1-Dodecylbenzene
- Names: Preferred IUPAC name Dodecylbenzene

Identifiers
- CAS Number: 29986-57-0; 123-01-3;
- 3D model (JSmol): Interactive image;
- Abbreviations: PhDo DoPh
- Beilstein Reference: 1909107
- ChemSpider: 28977;
- ECHA InfoCard: 100.004.175
- EC Number: 204-591-8;
- PubChem CID: 31237;
- RTECS number: CZ9540000;
- UNII: A2AX003680;
- CompTox Dashboard (EPA): DTXSID7026994 ;

Properties
- Chemical formula: C_{18}H_{30}
- Molar mass: 246.438 g·mol^{−1}
- Appearance: colourless liquid
- Density: 0.856 g·cm^{−3}
- Melting point: 3 °C (37 °F; 276 K)
- Boiling point: 328 °C (622 °F; 601 K)
- Solubility in water: insoluble
- Hazards: GHS labelling:
- Pictograms: GHS07: Exclamation mark GHS09: Environmental hazard
- Signal word: Warning
- Hazard statements: H315, H410, H413
- Precautionary statements: P264, P273, P280, P302+P352, P321, P332+P313, P362, P391, P501
- NFPA 704 (fire diamond): 1 1 0
- Flash point: 135 °C (275 °F; 408 K)
- Safety data sheet (SDS): https://www.sigmaaldrich.com/US/en/sds/aldrich/113239

= Dodecylbenzene =

Dodecylbenzene is an organic compound with the molecular formula C_{18}H_{30} (structurally C_{12}H_{25}C_{6}H_{5}). Dodecylbenzene is a colorless liquid with a weak odor and floats on water.

Dodecylbenzene is a linear alkylbenzene consisting of a dodecyl group (C_{12}H_{25}−) attached to a phenyl group (−C_{6}H_{5}).

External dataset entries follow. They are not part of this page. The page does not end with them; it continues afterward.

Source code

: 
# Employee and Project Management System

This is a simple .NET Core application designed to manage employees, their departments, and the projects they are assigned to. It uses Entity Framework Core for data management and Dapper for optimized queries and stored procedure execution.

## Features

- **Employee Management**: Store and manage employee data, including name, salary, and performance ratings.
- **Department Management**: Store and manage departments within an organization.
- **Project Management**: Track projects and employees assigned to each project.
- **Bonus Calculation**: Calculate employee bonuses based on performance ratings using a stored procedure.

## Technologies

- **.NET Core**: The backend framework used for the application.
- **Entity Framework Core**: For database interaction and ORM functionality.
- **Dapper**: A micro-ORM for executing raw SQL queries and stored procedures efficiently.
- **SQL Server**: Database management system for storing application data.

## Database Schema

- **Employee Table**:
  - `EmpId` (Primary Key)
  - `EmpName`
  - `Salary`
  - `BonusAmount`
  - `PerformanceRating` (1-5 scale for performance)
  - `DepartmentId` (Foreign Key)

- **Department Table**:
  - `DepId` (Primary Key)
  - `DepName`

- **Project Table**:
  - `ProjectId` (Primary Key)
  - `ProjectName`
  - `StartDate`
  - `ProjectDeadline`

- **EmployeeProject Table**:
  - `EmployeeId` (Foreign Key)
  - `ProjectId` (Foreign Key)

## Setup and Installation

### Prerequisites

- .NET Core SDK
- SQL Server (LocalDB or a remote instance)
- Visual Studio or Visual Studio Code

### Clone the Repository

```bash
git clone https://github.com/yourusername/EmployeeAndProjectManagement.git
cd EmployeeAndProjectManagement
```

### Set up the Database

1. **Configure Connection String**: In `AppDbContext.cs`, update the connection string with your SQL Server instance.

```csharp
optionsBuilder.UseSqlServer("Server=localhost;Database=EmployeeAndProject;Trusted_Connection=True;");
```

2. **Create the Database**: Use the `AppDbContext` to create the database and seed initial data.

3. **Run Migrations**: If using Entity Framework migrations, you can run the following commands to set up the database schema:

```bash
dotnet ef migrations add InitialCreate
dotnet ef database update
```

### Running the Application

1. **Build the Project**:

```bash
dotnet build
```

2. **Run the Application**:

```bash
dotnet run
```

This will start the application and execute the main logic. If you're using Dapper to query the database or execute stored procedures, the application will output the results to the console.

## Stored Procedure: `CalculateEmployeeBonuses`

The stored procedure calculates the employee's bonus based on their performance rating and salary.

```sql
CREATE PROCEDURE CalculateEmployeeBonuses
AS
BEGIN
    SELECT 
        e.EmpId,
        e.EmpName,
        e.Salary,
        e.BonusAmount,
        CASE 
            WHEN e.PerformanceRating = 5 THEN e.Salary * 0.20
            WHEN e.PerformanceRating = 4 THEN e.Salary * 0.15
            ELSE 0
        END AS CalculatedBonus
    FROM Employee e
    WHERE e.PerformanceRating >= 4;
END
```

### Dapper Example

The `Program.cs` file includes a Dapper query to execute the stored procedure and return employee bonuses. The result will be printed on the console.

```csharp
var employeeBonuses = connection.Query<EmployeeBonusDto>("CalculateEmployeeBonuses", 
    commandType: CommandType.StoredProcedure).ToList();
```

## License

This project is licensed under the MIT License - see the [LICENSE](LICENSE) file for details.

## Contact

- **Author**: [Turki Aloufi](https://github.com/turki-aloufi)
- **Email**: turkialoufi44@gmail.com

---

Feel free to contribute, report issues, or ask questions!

Dodecylbenzene is a precursor to sodium dodecylbenzenesulfonate, a surfactant that is a key ingredient of household laundry detergents, such as detergent powder.

==Production==
This compound and some related linear alkylbenzenes are produced industrially by alkylation of benzene with the corresponding terminal alkenes in the presence of hydrogen fluoride, aluminium trichloride, or related acids used as the catalyst:
R−CH=CH_{2} + C_{6}H_{6} → R−CH_{2}−CH_{2}−C_{6}H_{5}
The resulting linear alkylbenzene compounds are sulfonated on the benzene ring to give the corresponding sulfonic acids. The sulfonation for dodecylbenzene:
C_{12}H_{25}C_{6}H_{5} + SO_{3} → C_{12}H_{25}C_{6}H_{4}SO_{3}H
This sulfonation can be highly specific to place the sulfonic acid group across the ring, in the 4-position (para to the alkyl group). The resulting sulfonic acid is then neutralized with base to give the corresponding linear alkylbenzenesulfonate salt. The dodecylbenzenesulfonic acid reaction with the base sodium hydroxide:
C_{12}H_{25}C_{6}H_{4}SO_{3}H + OH^{−} → C_{12}H_{25}C_{6}H_{4}SO_{3}^{−} + H_{2}O
Subsequently, the finished product is blended with other components for the manufacturing of cleaning products.

Dodecylbenzene (and its isomers) are precursors to linear alkylbenzene sulfonate detergents.